WORK TO COMPLETE:
When a line in the records contains the string "price", copy that line.

SUPPLIED RECORDS:

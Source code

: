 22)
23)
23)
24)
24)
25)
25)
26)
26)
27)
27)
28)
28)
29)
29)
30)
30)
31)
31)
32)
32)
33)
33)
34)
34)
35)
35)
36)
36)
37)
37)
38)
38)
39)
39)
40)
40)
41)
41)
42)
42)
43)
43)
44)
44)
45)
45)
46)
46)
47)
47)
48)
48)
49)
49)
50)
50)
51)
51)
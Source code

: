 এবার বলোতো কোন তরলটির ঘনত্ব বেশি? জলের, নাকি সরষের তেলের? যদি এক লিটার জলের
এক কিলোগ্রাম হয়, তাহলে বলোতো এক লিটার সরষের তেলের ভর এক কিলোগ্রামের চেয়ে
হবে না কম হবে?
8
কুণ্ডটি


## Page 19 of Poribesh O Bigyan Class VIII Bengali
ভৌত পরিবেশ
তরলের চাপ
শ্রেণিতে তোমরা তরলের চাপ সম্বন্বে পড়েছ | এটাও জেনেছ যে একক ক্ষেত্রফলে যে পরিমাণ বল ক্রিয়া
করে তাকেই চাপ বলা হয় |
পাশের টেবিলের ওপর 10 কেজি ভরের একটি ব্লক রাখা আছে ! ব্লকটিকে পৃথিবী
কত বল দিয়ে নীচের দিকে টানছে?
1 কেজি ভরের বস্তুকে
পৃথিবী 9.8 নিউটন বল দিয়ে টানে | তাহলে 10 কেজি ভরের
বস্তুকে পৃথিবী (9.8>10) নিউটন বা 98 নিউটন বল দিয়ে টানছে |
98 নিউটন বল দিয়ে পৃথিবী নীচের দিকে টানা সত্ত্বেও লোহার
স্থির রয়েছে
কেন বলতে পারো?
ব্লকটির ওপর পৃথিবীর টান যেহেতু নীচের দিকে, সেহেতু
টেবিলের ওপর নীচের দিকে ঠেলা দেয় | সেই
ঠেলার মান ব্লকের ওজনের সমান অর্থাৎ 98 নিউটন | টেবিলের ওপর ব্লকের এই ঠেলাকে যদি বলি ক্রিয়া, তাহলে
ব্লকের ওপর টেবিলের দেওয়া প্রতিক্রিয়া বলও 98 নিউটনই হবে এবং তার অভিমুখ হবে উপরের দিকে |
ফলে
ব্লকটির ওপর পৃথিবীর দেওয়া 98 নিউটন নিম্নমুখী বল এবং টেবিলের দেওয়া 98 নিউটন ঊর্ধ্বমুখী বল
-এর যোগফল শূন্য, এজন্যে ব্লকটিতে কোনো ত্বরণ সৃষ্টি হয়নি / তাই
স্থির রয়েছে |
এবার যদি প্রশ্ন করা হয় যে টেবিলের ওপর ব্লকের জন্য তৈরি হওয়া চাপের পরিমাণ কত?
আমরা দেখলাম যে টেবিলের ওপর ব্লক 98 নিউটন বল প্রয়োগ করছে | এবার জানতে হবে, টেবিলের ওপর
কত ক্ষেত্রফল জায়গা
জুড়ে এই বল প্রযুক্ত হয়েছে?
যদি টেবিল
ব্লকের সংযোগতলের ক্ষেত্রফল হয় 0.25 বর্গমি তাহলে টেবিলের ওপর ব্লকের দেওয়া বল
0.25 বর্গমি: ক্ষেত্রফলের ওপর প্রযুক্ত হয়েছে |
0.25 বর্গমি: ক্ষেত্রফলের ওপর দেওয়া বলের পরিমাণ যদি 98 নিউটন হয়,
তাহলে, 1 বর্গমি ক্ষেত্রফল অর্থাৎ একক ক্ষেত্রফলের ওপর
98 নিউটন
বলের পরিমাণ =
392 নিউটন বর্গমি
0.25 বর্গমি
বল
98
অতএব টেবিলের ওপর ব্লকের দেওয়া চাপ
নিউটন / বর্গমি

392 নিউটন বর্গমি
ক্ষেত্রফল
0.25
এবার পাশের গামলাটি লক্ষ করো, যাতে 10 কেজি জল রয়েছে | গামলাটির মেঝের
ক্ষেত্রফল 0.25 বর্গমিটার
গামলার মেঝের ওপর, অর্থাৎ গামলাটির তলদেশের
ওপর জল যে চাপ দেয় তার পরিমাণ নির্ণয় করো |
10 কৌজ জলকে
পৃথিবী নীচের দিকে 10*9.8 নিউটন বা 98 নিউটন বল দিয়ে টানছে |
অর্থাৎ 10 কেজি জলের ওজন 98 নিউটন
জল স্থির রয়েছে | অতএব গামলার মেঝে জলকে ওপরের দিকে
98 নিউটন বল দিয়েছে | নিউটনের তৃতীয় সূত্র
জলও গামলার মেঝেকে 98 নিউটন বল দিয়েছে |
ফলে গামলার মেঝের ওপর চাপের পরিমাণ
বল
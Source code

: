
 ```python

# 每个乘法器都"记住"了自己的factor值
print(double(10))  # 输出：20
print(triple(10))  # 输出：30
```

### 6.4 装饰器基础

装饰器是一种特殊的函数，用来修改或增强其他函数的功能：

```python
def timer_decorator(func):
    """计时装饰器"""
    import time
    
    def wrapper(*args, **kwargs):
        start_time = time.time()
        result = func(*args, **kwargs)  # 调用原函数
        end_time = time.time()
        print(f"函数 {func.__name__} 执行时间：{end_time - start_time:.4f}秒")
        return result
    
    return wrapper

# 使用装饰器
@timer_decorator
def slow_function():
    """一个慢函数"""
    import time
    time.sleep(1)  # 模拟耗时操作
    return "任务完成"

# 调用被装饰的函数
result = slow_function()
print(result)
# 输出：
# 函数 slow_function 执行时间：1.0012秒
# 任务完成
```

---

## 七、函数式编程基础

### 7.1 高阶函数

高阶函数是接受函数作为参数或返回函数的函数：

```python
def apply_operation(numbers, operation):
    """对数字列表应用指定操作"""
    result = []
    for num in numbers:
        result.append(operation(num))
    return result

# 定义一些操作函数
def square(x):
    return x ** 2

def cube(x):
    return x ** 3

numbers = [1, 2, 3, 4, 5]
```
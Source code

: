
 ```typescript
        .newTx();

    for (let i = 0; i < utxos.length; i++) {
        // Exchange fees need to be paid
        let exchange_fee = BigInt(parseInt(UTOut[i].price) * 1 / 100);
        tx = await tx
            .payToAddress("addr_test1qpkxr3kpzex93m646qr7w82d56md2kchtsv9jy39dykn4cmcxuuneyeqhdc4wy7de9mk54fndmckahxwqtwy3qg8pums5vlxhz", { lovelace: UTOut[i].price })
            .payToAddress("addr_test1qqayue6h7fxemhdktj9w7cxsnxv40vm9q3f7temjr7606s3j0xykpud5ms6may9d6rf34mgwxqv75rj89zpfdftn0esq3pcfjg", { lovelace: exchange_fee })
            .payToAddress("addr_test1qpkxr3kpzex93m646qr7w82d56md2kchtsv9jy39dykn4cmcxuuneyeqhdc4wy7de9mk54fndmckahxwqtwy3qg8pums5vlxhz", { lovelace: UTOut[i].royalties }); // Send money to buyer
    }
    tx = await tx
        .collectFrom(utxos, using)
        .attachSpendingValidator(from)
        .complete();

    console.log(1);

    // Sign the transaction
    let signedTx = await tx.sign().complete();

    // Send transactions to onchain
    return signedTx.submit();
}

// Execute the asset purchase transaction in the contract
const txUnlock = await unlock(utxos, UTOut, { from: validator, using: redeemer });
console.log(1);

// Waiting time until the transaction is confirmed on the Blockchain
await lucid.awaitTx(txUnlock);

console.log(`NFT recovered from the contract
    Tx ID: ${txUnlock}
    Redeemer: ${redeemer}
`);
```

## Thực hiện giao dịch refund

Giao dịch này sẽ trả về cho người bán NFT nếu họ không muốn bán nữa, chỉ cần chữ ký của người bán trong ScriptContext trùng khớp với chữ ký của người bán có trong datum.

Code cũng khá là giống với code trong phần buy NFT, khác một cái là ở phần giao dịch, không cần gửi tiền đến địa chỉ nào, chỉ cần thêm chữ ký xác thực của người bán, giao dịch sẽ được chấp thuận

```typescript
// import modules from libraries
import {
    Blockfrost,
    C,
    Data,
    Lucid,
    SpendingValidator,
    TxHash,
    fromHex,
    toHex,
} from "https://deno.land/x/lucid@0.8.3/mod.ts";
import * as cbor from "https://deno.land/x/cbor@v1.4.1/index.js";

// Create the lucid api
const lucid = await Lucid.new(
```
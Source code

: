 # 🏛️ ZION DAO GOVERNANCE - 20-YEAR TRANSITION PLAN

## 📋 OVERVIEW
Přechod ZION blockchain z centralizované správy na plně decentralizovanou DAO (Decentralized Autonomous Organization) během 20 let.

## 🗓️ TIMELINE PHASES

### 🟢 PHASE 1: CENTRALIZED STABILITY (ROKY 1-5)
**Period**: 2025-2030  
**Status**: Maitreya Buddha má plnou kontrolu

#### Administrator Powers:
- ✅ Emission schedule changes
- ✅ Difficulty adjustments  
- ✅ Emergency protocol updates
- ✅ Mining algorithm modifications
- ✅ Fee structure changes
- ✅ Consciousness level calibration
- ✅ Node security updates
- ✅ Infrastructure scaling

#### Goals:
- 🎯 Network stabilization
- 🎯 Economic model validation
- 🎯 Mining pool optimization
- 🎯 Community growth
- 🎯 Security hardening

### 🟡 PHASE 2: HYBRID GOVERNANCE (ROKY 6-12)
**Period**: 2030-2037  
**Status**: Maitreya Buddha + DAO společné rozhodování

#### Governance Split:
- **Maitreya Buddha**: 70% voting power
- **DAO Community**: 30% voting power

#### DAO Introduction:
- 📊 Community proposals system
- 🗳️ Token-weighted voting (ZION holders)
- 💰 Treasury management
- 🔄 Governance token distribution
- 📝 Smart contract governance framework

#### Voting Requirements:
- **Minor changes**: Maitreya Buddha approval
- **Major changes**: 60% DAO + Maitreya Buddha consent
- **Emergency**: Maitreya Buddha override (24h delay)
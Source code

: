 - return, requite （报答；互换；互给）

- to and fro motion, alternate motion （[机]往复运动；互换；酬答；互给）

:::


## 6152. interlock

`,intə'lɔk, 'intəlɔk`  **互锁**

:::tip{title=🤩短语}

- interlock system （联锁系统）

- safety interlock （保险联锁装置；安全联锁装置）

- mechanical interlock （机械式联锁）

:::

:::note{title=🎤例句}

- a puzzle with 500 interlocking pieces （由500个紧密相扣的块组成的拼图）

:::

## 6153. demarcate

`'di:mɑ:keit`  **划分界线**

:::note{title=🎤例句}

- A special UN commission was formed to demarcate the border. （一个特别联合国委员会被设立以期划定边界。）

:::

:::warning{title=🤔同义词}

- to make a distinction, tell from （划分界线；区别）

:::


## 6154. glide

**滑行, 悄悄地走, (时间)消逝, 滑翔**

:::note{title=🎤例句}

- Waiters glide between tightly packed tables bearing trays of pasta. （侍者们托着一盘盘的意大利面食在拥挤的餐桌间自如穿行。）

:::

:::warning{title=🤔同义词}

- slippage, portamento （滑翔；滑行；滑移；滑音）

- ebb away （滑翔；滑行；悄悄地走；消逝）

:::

ANSWER SECTION:
        let exchange_fee = BigInt(parseInt(UTOut[i].price) * 1 / 100);
            .payToAddress("addr_test1qpkxr3kpzex93m646qr7w82d56md2kchtsv9jy39dykn4cmcxuuneyeqhdc4wy7de9mk54fndmckahxwqtwy3qg8pums5vlxhz", { lovelace: UTOut[i].price })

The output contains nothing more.